Most of life is outside our control. One thing we can change is how we view these circumstances, situations, issues, and solutions. Our mindset controls our view on life.
Glass Half Empty vs Half Full
Essentially this is pessimism versus optimism. The difficulty comes when you are floating somewhere right in the middle, on the cusp of becoming full or empty. When you find yourself here, in the middle, what direction do you lean?
You Have a Choice.
The critical thing to remember is that you can change your mindset, but you have to work at it. You have to be consistent. You have to be willing to backslide but then rebound. You have to be willing to try every day and remind yourself why. This goes for your personal life as well as your professional life.
Losing a Loved One
No one ever wants to see someone they care about pass on, but it’s part of life. Some people mourn while others celebrate life once lived.
A celebration of life doesn’t mean you don’t miss that individual or you’re not saddened by the fact that they are no longer here; what it does mean is instead of feeling like you’ve been wronged, you choose to celebrate the life that that person lived. The time you had with them was valuable.
Let’s say you’re getting ready to launch a new business, and an investor drops out at the last moment. It’s easy to feel like giving up, like the effort isn’t worth the outcome. What if instead you felt thankful you didn’t get into bed with an investor who was willing to drop out so quickly.
Maybe you dodged a bullet.
I talk about the mindset with my sister regularly; we’ve both been on a journey to discover the best versions of ourselves. Our mindsets have been a big piece of that. We’ve experienced so many ups and downs along the way.
One thing we know for sure is that we want to be able to control how those situations affect us. How they make us move forward instead of being frozen in time or fear.
My Recent Challenge
I recently underwent a separation/divorce that put my mindset to the test.There was a short period where I felt lost, like I didn’t know who I was. It didn’t take me long to remind myself of the SheHandlesIt mindset. If there was ever a time I needed it, this was it..
My New Future
Instead of worrying about what was lost, I found myself starting to plan what my new future could look like. I focused on what I wanted for my children, for myself, and what I could do to accomplish that.

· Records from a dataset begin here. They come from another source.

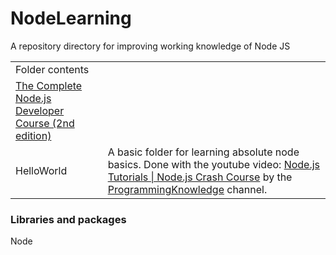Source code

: # NodeLearning
A repository directory for improving working knowledge of Node JS

<table>
<tr>
<td colspan="2">
Folder contents
</td>
</tr>
<tr>
<td>
<a href="./CompleteDeveloperCourse>CompleteDeveloperCourse</a>
</td>
<td>
A repository folder for learning Node JS. This was created as a part of the Udemy Course <a href="https://www.udemy.com/the-complete-nodejs-developer-course-2/learn/v4/overview">The Complete Node.js Developer Course (2nd edition)</a>
</td>
</tr>
<tr>
<td>
HelloWorld
</td>
<td>
A basic folder for learning absolute node basics. Done with the youtube video: <a href="https://www.youtube.com/watch?v=q-JVfek1fc0">Node.js Tutorials | Node.js Crash Course</a> by the <a href="https://www.youtube.com/channel/UCs6nmQViDpUw0nuIx9c_WvA">ProgrammingKnowledge</a> channel.
</td>
</tr>
<table>

<h3>Libraries and packages </h3>
<dl>
<dt>Node</dt>
</dl>
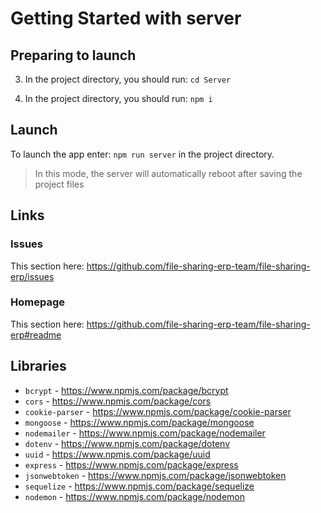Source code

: # Getting Started with server


## Preparing to launch

3.  In the project directory, you should run: `cd Server`

4.  In the project directory, you should run: `npm i`


## Launch

To launch the app enter: `npm run server` in the project directory.
> In this mode, the server will automatically reboot after saving the project files

## Links

### Issues
This section here: https://github.com/file-sharing-erp-team/file-sharing-erp/issues

### Homepage
This section here: https://github.com/file-sharing-erp-team/file-sharing-erp#readme

## Libraries

*  `bcrypt` - https://www.npmjs.com/package/bcrypt
*  `cors` - https://www.npmjs.com/package/cors
*  `cookie-parser` - https://www.npmjs.com/package/cookie-parser
*  `mongoose` - https://www.npmjs.com/package/mongoose
*  `nodemailer` - https://www.npmjs.com/package/nodemailer
*  `dotenv` - https://www.npmjs.com/package/dotenv
*  `uuid` - https://www.npmjs.com/package/uuid
*  `express` - https://www.npmjs.com/package/express
*  `jsonwebtoken` - https://www.npmjs.com/package/jsonwebtoken
*  `sequelize` - https://www.npmjs.com/package/sequelize
*  `nodemon` - https://www.npmjs.com/package/nodemon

Through this process, I found a level of happiness I didn’t think was possible. I found strength I didn’t know I had — I found freedom I didn’t think I needed.

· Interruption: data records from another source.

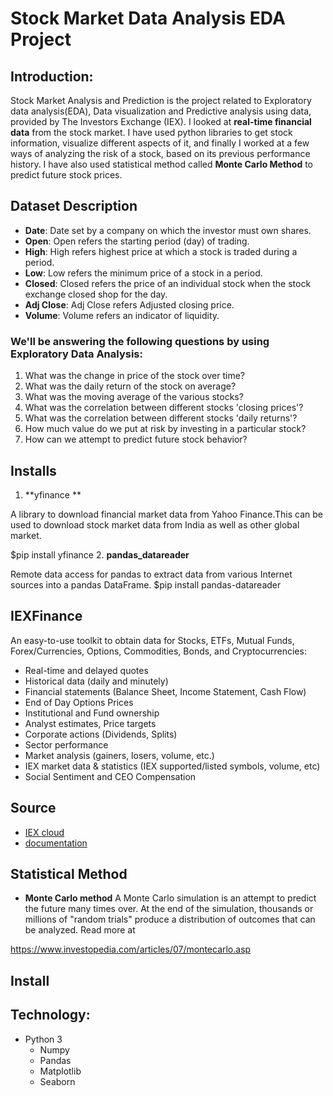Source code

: 
# Stock Market Data Analysis EDA Project

## Introduction:
Stock Market Analysis and Prediction is the project related to Exploratory data analysis(EDA), Data visualization and Predictive analysis using data, provided by The Investors Exchange (IEX). I looked at **real-time financial data** from the stock market. I have used python libraries to get stock information, visualize different aspects of it, and finally I worked at a few ways of analyzing the risk of a stock, based on its previous performance history. I have also used statistical method called **Monte Carlo Method** to predict future stock prices.


## Dataset Description
- **Date**: Date set by a company on which the investor must own shares.
- **Open**: Open refers the starting period (day) of trading.
- **High**: High refers highest price at which a stock is traded during a period.
- **Low**: Low refers the minimum price of a stock in a period.
- **Closed**: Closed refers the price of an individual stock when the stock exchange closed shop for the day.
- **Adj Close**: Adj Close refers Adjusted closing price.
- **Volume**: Volume refers an indicator of liquidity.

### We'll be answering the following questions by using Exploratory Data Analysis:

1. What was the change in price of the stock over time?
2. What was the daily return of the stock on average?
3. What was the moving average of the various stocks?
4. What was the correlation between different stocks 'closing prices'?
5. What was the correlation between different stocks 'daily returns'?
6. How much value do we put at risk by investing in a particular stock?
7. How can we attempt to predict future stock behavior?

## Installs
1. **yfinance **

A library to download financial market data from Yahoo Finance.This can be used to download stock market data from India as well as other global market.

$pip install yfinance
2. **pandas_datareader**

Remote data access for pandas to extract data from various Internet sources into a pandas DataFrame.
$pip install pandas-datareader

## IEXFinance
An easy-to-use toolkit to obtain data for Stocks, ETFs, Mutual Funds, Forex/Currencies, Options, Commodities, Bonds, and Cryptocurrencies:

- Real-time and delayed quotes
- Historical data (daily and minutely)
- Financial statements (Balance Sheet, Income Statement, Cash Flow)
- End of Day Options Prices
- Institutional and Fund ownership
- Analyst estimates, Price targets
- Corporate actions (Dividends, Splits)
- Sector performance
- Market analysis (gainers, losers, volume, etc.)
- IEX market data & statistics (IEX supported/listed symbols, volume, etc)
- Social Sentiment and CEO Compensation

## Source 
- [IEX cloud](https://iexcloud.io/)
- [documentation](https://iexcloud.io/docs/api/)

## Statistical Method
- **Monte Carlo method**
A Monte Carlo simulation is an attempt to predict the future many times over. At the end of the simulation, thousands or millions of "random trials" produce a distribution of outcomes that can be analyzed.
Read more at 

https://www.investopedia.com/articles/07/montecarlo.asp
## Install
## Technology:
- Python 3
  - Numpy
  - Pandas
  - Matplotlib
  - Seaborn
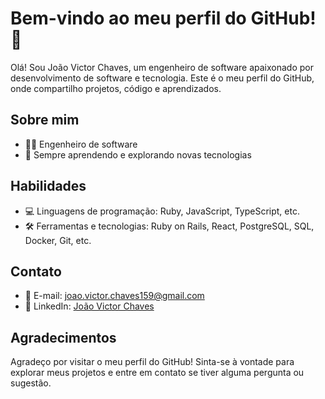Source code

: # Bem-vindo ao meu perfil do GitHub! 👋

Olá! Sou João Victor Chaves, um engenheiro de software apaixonado por desenvolvimento de software e tecnologia. Este é o meu perfil do GitHub, onde compartilho projetos, código e aprendizados.

## Sobre mim

- 👨‍💻 Engenheiro de software
- 🌱 Sempre aprendendo e explorando novas tecnologias

## Habilidades

- 💻 Linguagens de programação: Ruby, JavaScript, TypeScript, etc.
- 🛠️ Ferramentas e tecnologias: Ruby on Rails, React, PostgreSQL, SQL, Docker, Git, etc.

## Contato

- 📧 E-mail: joao.victor.chaves159@gmail.com
- 🔗 LinkedIn: [João Victor Chaves](https://www.linkedin.com/in/jo%C3%A3o-victor-chaves-08449a115/)

## Agradecimentos

Agradeço por visitar o meu perfil do GitHub! Sinta-se à vontade para explorar meus projetos e entre em contato se tiver alguma pergunta ou sugestão.

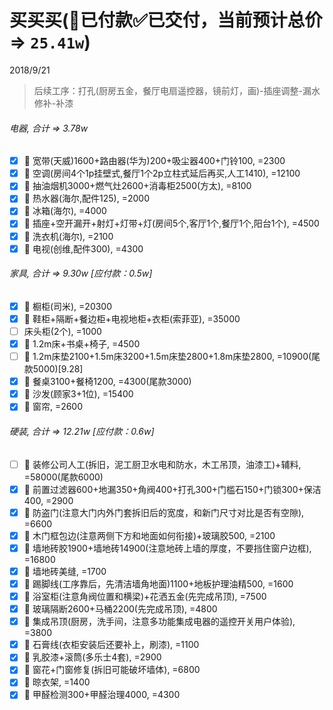 # 买买买(👻已付款✅已交付，当前预计总价 => `25.41w`)
2018/9/21
> 后续工序：打孔(厨房五金，餐厅电扇遥控器，镜前灯，画)-插座调整-漏水修补-补漆

###### 电器, 合计 => 3.78w
- [x] 👻 宽带(天威)1600+路由器(华为)200+吸尘器400+门铃100, =2300
- [x] 👻 空调(房间4个1p挂壁式,餐厅1个2p立柱式延后再买,人工1410), =12100
- [x] 👻 抽油烟机3000+燃气灶2600+消毒柜2500(方太), =8100
- [x] 👻 热水器(海尔,配件125), =2000
- [x] 👻 冰箱(海尔), =4000
- [x] 👻 插座+空开漏开+射灯+灯带+灯(房间5个,客厅1个,餐厅1个,阳台1个), =4500
- [x] 👻 洗衣机(海尔), =2100
- [x] 👻 电视(创维,配件300), =4300
###### 家具, 合计 => 9.30w [应付款：0.5w]
- [x] 👻 橱柜(司米), =20300
- [x] 👻 鞋柜+隔断+餐边柜+电视地柜+衣柜(索菲亚), =35000
- [ ] 床头柜(2个), =1000
- [x] 👻 1.2m床+书桌+椅子, =4500
- [ ] 👻 1.2m床垫2100+1.5m床3200+1.5m床垫2800+1.8m床垫2800, =10900(尾款5000)[9.28]
- [x] 👻 餐桌3100+餐椅1200, =4300(尾款3000)
- [x] 👻 沙发(顾家3+1位), =15400
- [x] 👻 窗帘, =2600
###### 硬装, 合计 => 12.21w [应付款：0.6w]
- [ ] 👻 装修公司人工(拆旧，泥工厨卫水电和防水，木工吊顶，油漆工)+辅料, =58000(尾款6000)
- [x] 👻 前置过滤器600+地漏350+角阀400+打孔300+门槛石150+门锁300+保洁400, =2900
- [x] 👻 防盗门(注意大门内外门套拆旧后的宽度，和新门尺寸对比是否有空隙), =6600
- [x] 👻 木门框包边(注意两侧下方和地面如何衔接)+玻璃胶500, =2100
- [x] 👻 墙地砖胶1900+墙地砖14900(注意地砖上墙的厚度，不要挡住窗户边框), =16800
- [x] 👻 墙地砖美缝, =1700
- [x] 👻 踢脚线(工序靠后，先清洁墙角地面)1100+地板护理油精500, =1600
- [x] 👻 浴室柜(注意角阀位置和横梁)+花洒五金(先完成吊顶), =7500
- [x] 👻 玻璃隔断2600+马桶2200(先完成吊顶), =4800
- [x] 👻 集成吊顶(厨房，洗手间，注意多功能集成电器的遥控开关用户体验), =3800
- [x] 👻 石膏线(衣柜安装后还要补上，刷漆), =1100
- [x] 👻 乳胶漆+滚筒(多乐士4套), =2900
- [x] 👻 窗花+门窗修复(拆旧可能破坏墙体), =6800
- [x] 👻 晾衣架, =1400
- [x] 👻 甲醛检测300+甲醛治理4000, =4300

It’s much easier to fall into a negative state of mind. To feel sorry for yourself or feel like a victim. Instead, you should acknowledge what’s going on and make a plan for what’s next. Let me share some tips that have worked in my life.

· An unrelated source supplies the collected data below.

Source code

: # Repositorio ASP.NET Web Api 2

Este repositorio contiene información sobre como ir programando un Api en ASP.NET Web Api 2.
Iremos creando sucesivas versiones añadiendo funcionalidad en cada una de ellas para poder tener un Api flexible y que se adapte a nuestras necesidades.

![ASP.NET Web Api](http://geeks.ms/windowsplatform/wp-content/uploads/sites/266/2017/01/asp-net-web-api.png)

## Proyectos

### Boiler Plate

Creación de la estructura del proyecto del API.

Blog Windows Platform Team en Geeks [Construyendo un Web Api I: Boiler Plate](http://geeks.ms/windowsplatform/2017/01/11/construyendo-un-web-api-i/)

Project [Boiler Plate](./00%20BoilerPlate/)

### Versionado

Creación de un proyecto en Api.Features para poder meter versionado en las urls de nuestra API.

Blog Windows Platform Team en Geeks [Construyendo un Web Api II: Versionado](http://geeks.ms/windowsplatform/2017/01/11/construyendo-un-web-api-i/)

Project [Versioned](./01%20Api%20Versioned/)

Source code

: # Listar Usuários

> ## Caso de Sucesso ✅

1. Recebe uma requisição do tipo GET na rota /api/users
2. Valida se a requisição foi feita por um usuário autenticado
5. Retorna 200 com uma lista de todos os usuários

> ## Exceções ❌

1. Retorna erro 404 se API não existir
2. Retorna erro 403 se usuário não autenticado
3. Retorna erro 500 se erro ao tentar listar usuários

- Create a pros and cons list. List out what’s good and bad about any decision you need to make.
- Dissect the Cons. For example, one con of going through a separation is making sure that you’re financially stable to support yourself. Instead of feeling stuck, make a plan to secure financial freedom. Maybe it’s getting a second job, perhaps it’s selling assets, or perhaps it’s cutting out frivolous spending.
- Take advantage of the positive. Take your pros list and use it as an affirmation. Using the separation example, if one of your pros is having full control of the TV, pick up that remote and smile.
- Make a new goal for yourself based on your unique situation. Give yourself something to look forward to and work at. This attitude will keep you from falling into a rut and thinking about what could’ve been. Don’t fall victim to your circumstance.
- Move the hell on. Whether you are dealing with a situation at work or in your personal life, there is absolutely no benefit in dwelling on the negative. It will not resolve the problem; it will not help you discover solutions; it will only keep you stuck exactly where you are.
This Isn’t Looking for a Silver Lining
It’s more about learning how to take a negative situation and evolve it into a positive outcome. This takes work, you need to understand both sides of the situation.
I cannot stress enough how important it is to focus on the pros and how you can turn the negatives into positives.
However, please keep in mind that you can’t just focus on the positive; you have to be willing to acknowledge the negative. Only focusing on the good doesn’t make the bad disappear. Ignoring this can very quickly cause more issues and further hardship. Work on a plan to change it.
The SheHandlesIt mindset knows you can handle any situation that comes your way. You can overcome anything as long as you are willing to learn from the negative and focus on the positive.